Contrary to popular belief, Marijuana is not seen as recreational or a social drug in the Rasta community. Instead smoking the ‘the holy herb’, is believed to create a spiritual and social awareness that awakens in man. Rastas use Marijuana very seriously in the Nyabinghi sessions to ‘reason’ and gain a serious tuning with the forces of life, amongst other rituals.  

“It’s true; a lot of non-believers are attracted to the idea of ‘Rasta’ because they assume that the religion gives them an excuse to smoke ‘ganja’” said Abiy “and it is considered disrespectful to use the herb in a vain, loose manner amongst the Nyabinghi order.”

Long before the Rastafari, Marijuana has been smoked and drank as tea for medical purposes in many parts of the world. And Ras Kabinda Habre, a farmer and herbal doctor believes that the 21st century it is the right time to understand the proper uses of Marijuana and reap its benefits.

“All over the world today, Marijuana has been legalized; it has been recognized. We cannot continue to deny it when the entire world and scientific journals have established the fact that there is no greater healer to the human body than medical Marijuana, it is a vital essence for your mental faculties, it alone can heal the brain.”

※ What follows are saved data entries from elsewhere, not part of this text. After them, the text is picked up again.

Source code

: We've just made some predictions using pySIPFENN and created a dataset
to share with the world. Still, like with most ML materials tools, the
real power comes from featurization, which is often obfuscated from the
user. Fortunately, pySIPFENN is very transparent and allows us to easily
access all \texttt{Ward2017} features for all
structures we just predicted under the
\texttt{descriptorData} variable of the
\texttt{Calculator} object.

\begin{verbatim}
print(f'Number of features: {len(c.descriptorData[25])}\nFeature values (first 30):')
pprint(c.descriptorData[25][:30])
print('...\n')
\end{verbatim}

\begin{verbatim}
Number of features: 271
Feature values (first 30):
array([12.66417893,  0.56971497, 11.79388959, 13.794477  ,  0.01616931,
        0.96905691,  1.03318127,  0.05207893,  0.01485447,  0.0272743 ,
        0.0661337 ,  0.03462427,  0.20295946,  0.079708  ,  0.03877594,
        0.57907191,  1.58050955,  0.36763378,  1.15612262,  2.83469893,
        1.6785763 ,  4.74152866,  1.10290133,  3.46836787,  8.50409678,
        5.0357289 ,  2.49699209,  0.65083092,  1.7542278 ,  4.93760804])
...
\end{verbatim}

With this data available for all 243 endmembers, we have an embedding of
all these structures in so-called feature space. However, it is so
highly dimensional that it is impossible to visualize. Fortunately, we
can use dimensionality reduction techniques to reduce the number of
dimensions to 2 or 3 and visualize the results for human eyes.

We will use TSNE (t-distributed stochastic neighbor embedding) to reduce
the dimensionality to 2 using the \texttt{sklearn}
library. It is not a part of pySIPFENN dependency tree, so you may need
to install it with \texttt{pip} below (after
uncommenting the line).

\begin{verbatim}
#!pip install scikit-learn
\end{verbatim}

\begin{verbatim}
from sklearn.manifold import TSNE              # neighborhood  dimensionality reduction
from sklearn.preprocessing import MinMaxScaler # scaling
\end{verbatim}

Ras Kabinda continued “… it has been proven scientifically to heal cancer, nourish your body and combat deficiencies, so therefore it is a multi-billion industry in the West. So how is it they are passing laws that make it illegal in Africa and we are a developing nation in short of foreign currency? ”

“We cannot be under European domination, how could they tell us to enforce those laws and in their country they are legalizing it, making a lot of money on it, and we have to be short on foreign currency? … if you give the Rasta man the place and rights, we can teach our people how to plant the herb and scientifically develop it so we can make a vaccine for and eliminate diseases, just by using natural sciences.”

Sister Benji, also a guest at Mama Earth’s home said “In Shashemene a lot of people think that the Rasta community is just here and smoking marijuana. There are many who do not smoke at all, but they understand the plant and its uses. Some people use it for their health issue as it relives their pain or the condition they have.”

She believes that the wrong stereotypes given to the ‘Rasta’ of deadlocks, of smoking ‘Ganja’,  and reggae music are creating a wrong image to what the lifestyle is all about. “ In Shashemene, the Rastas are really doing a lot of work for the Ethiopian community, we help them with first aid, hygiene, talk to girls about the dangers of selling their bodies, help them go to school whether financially or through tutoring. These are not highlighted or covered in the media, about the works done by the Rastafari community to help our brothers and sisters.

“We are not here just as dreadlocks, or just worshipping or sitting back, we are actually working and a lot of people don’t see the inside job. If you came to the community or really come to us, you would have seen what we do and what has been done; not by our doing, but by the grace of God.  ”

Although the ceremonies at the Nyabinghi church will finalize after the burning of the bonfire for an entire of seven days, the day ended with a Concert and a Caribbean style open air party at the compound of The Twelve Tribes of Judah.